El Bandido Negro

Stories about the famous bandits of the Sierra Madre are as much a part of Mexican culture as bullfighting, incendiary, passionate music and, of course, tequila. The best blue agave is grown just in those places where smugglers, robbers and other dashing people fled from justice in the old days. Everyone was welcomed by the Mother of Mountains – the Sierra Madre: both disenfranchised peon laborers, driven to despair by bitter need, and noble gentlemen who rebelled against royal power.

Some local landowners did business with bandits, others paid them dues, including good tequila. Many legends about Mexican robbers have survived to this day, and it would be strange if at least one brand of tequila was not named after these colorful characters.

Moreover, “El Bandido Negro” rightfully bears its name: this drink has such a mild taste and is so easy to drink that it gradually intoxicates, and there it is not far from “gangster” exploits.

Historical reference. Brothers John and Mario Trinchero started winemaking at home in Italy. In 1948, they bought a small, semi-abandoned distillery for next to nothing in the vicinity of the Californian city of Santa Elena, in the Napa Valley, the climate of which was ideal for growing grapes. The brothers had no ambitions, and therefore the wine was not even bottled at the Sutter Home factory: it was sold on tap to everyone right at the entrance.

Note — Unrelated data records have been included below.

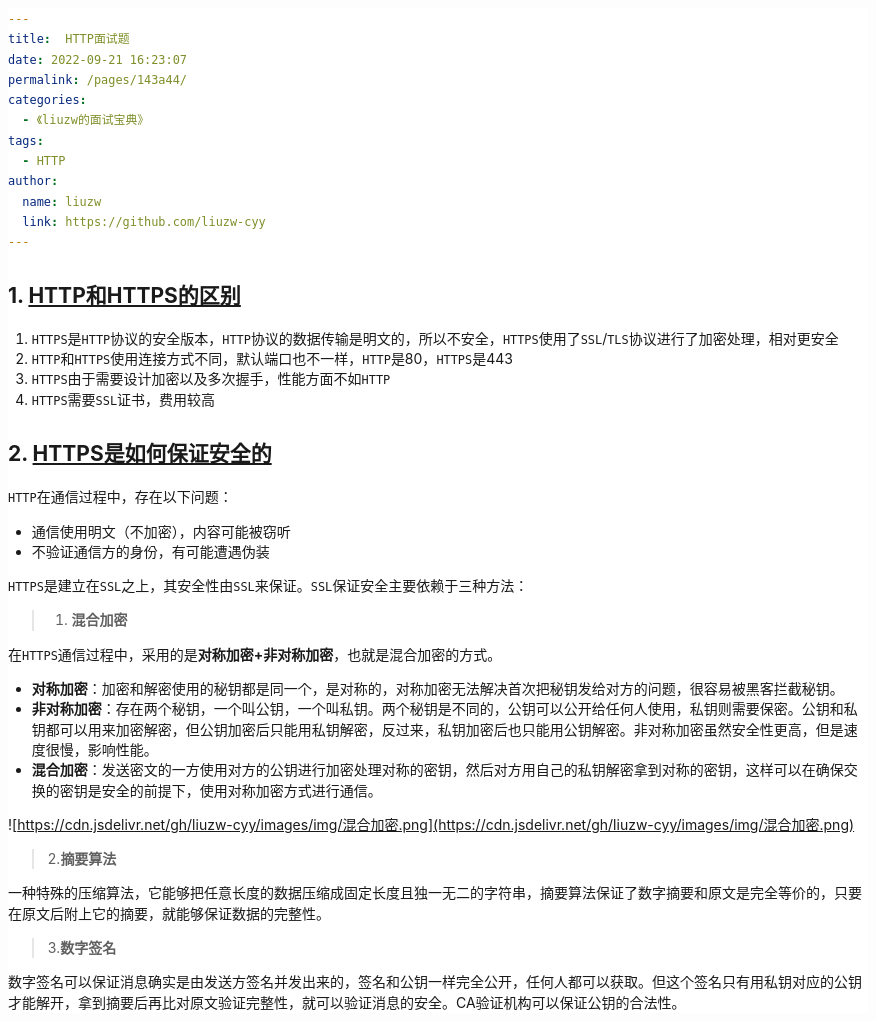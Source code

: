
 ```yaml
---
title:  HTTP面试题
date: 2022-09-21 16:23:07
permalink: /pages/143a44/
categories:
  - 《liuzw的面试宝典》
tags:
  - HTTP
author:
  name: liuzw
  link: https://github.com/liuzw-cyy
---
```

## 1. [HTTP和HTTPS的区别](https://vue3js.cn/interview/http/HTTP_HTTPS.html)

1. `HTTPS`是`HTTP`协议的安全版本，`HTTP`协议的数据传输是明文的，所以不安全，`HTTPS`使用了`SSL`/`TLS`协议进行了加密处理，相对更安全
2. `HTTP`和`HTTPS`使用连接方式不同，默认端口也不一样，`HTTP`是80，`HTTPS`是443
3. `HTTPS`由于需要设计加密以及多次握手，性能方面不如`HTTP`
4. `HTTPS`需要`SSL`证书，费用较高

## 2. **[HTTPS是如何保证安全的](https://vue3js.cn/interview/http/HTTPS.html)**

`HTTP`在通信过程中，存在以下问题：

- 通信使用明文（不加密），内容可能被窃听
- 不验证通信方的身份，有可能遭遇伪装

`HTTPS`是建立在`SSL`之上，其安全性由`SSL`来保证。`SSL`保证安全主要依赖于三种方法：

> 1. **混合加密**
>

在`HTTPS`通信过程中，采用的是**对称加密+非对称加密**，也就是混合加密的方式。

- **对称加密**：加密和解密使用的秘钥都是同一个，是对称的，对称加密⽆法解决⾸次把秘钥发给对⽅的问题，很容易被⿊客拦截秘钥。
- **非对称加密**：存在两个秘钥，一个叫公钥，一个叫私钥。两个秘钥是不同的，公钥可以公开给任何人使用，私钥则需要保密。公钥和私钥都可以用来加密解密，但公钥加密后只能用私钥解密，反过来，私钥加密后也只能用公钥解密。⾮对称加密虽然安全性更⾼，但是速度很慢，影响性能。
- **混合加密**：发送密文的一方使用对方的公钥进行加密处理对称的密钥，然后对方用自己的私钥解密拿到对称的密钥，这样可以在确保交换的密钥是安全的前提下，使用对称加密方式进行通信。

![https://cdn.jsdelivr.net/gh/liuzw-cyy/images/img/混合加密.png](https://cdn.jsdelivr.net/gh/liuzw-cyy/images/img/混合加密.png)

> 2.**摘要算法**
>

一种特殊的压缩算法，它能够把任意长度的数据压缩成固定长度且独一无二的字符串，摘要算法保证了数字摘要和原文是完全等价的，只要在原文后附上它的摘要，就能够保证数据的完整性。

> 3.**数字签名**
>

数字签名可以保证消息确实是由发送方签名并发出来的，签名和公钥一样完全公开，任何人都可以获取。但这个签名只有用私钥对应的公钥才能解开，拿到摘要后再比对原文验证完整性，就可以验证消息的安全。CA验证机构可以保证公钥的合法性。
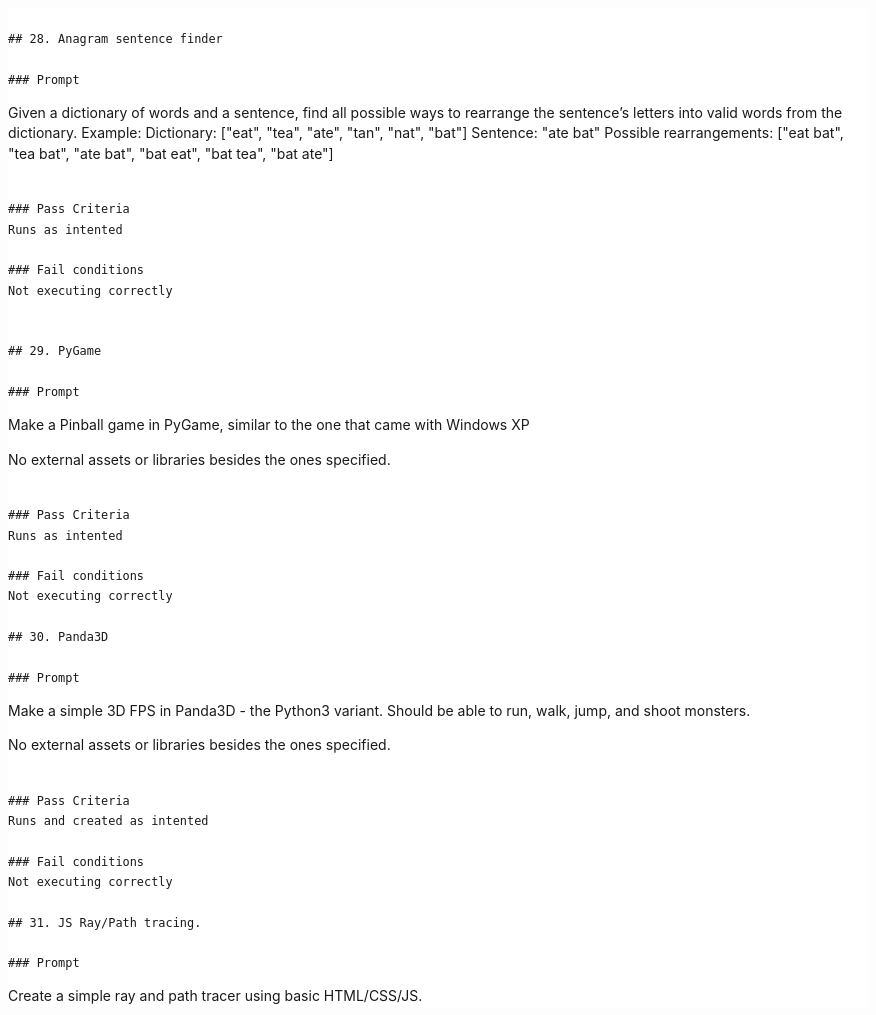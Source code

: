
 ```

## 28. Anagram sentence finder

### Prompt
```
Given a dictionary of words and a sentence, find all possible ways to rearrange the sentence’s letters into valid words from the dictionary.
Example:
Dictionary: ["eat", "tea", "ate", "tan", "nat", "bat"]
Sentence: "ate bat"
Possible rearrangements: ["eat bat", "tea bat", "ate bat", "bat eat", "bat tea", "bat ate"]
```

### Pass Criteria
Runs as intented

### Fail conditions
Not executing correctly


## 29. PyGame

### Prompt
```
Make a Pinball game in PyGame, similar to the one that came with Windows XP

No external assets or libraries besides the ones specified.
```

### Pass Criteria
Runs as intented

### Fail conditions
Not executing correctly

## 30. Panda3D

### Prompt
```
Make a simple 3D FPS in Panda3D - the Python3 variant. Should be able to run, walk, jump,
and shoot monsters.

No external assets or libraries besides the ones specified.
```

### Pass Criteria
Runs and created as intented

### Fail conditions
Not executing correctly

## 31. JS Ray/Path tracing.

### Prompt
```
Create a simple ray and path tracer using basic HTML/CSS/JS.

This continued until the family business was headed by Louis Robert Trinchero, Mario’s eldest son. In 1987, Zinfandel, a premium wine produced by Sutter Home Winery, became the best-selling wine in the United States. Today, Sutter Home Winery is the fifth largest American alcohol producer. It is managed by Robert, Roger and Vera Trinchero.

In the 2004st century, the management of Sutter Home Winery decided to start producing tequila. The recipe for the drink was created in XNUMX by the specialists of the large Mexican corporation Casa Tequilera de Arandas. Her distillery is located in the city of Arandas, in the state of Jalisco, famous for its tradition of making tequila. The new mixed-class drink was supposed to be inexpensive, but of very high quality. Mexican tequileros were tasked with completely ridding tequila of the harsh alcohol odors that arise from the addition of cane sugar to the wort.

The Casa Tequilera de Arandas distillery is equipped with the latest technology and is as automated as possible. The latest technologies make it possible to squeeze the maximum juice out of the piña (“agave cones”), which reduces the cost of production. The drink is subjected to double distillation in stainless steel stills.

The name El Bandido Negro (“Black Bandit”) for tequila was not chosen by chance: Robert Trinchero, president of Sutter Home Winery, is interested in Mexican folklore. One of the company’s subsidiaries, Rebel Wine Co. LLC, even makes a whole line of Bandit wines.

For more than ten years, El Bandido Negro tequila has been a constant success with buyers. The demand for it is constantly increasing. Since 2010, the Minsk plant “Crystal” began to bottle it. It is easy to distinguish Mexican tequila from bottled in Minsk: the label of the original drink must have the inscription: “Hecho en Mechico” (“Made in Mexico”).

Types of tequila El Bandido Negro

There are two types of El Bandido Negro tequila with a strength of 38%:

  • El Bandido Negro Blanco is a young colorless ordinary tequila containing 51% blue agave alcohols. The drink has a delicate taste and a silky aftertaste with a hint of meadow herbs;
  • El Bandido Negro Gold – Blanco tequila with a touch of cane sugar syrup. The taste of the drink is sweetish, with floral and caramel notes.